Saved data entries
=== Begin Enclosure ===

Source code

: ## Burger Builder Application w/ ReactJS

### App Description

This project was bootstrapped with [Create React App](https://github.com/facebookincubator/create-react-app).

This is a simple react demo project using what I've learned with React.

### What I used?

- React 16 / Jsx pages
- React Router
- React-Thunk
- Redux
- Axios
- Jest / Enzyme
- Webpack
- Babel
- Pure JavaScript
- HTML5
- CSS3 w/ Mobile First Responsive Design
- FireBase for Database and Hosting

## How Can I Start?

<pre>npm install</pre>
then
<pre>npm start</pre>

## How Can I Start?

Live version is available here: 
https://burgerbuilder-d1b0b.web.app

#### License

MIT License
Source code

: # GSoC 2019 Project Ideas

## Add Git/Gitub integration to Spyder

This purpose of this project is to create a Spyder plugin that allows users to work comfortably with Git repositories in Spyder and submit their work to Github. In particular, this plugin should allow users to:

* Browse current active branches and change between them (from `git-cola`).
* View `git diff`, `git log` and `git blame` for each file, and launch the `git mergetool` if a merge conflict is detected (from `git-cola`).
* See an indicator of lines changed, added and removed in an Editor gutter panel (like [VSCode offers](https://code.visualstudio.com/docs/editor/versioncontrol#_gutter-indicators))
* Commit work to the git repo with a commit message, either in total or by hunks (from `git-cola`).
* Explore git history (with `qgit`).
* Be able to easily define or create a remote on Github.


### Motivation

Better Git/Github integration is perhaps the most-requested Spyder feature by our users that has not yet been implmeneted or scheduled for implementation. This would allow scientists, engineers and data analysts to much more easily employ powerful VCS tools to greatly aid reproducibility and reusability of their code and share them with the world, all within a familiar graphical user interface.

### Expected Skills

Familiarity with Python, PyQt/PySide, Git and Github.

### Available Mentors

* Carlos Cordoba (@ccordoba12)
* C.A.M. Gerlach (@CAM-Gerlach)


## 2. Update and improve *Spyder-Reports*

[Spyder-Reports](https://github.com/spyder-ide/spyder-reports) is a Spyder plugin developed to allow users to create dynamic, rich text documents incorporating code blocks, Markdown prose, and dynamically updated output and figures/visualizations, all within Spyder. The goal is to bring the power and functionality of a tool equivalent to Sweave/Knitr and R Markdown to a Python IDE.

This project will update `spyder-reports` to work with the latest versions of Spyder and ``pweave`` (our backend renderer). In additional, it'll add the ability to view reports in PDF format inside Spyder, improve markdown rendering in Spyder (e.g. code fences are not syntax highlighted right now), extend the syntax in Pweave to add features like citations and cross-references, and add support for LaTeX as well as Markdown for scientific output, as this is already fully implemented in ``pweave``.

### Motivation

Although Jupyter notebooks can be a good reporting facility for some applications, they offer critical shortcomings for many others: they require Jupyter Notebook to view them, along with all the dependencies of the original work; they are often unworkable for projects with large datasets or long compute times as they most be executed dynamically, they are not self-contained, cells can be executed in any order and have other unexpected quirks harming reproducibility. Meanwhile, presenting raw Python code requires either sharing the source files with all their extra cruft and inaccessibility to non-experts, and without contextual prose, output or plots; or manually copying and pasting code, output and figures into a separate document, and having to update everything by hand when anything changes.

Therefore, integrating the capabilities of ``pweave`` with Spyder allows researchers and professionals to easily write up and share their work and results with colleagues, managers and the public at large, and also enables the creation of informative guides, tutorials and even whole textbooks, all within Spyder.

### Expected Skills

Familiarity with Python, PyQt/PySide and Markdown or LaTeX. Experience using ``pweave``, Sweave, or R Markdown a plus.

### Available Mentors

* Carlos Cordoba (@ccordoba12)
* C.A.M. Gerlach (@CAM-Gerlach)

=== End Enclosure ===

What you return must be the lines above that run from the line with "- CSS3 w/ Mobile First Responsive Design" to the line with "#### License", inclusive, each copied exactly.

- CSS3 w/ Mobile First Responsive Design
- FireBase for Database and Hosting

## How Can I Start?

<pre>npm install</pre>
then
<pre>npm start</pre>

## How Can I Start?

Live version is available here: 
https://burgerbuilder-d1b0b.web.app

#### License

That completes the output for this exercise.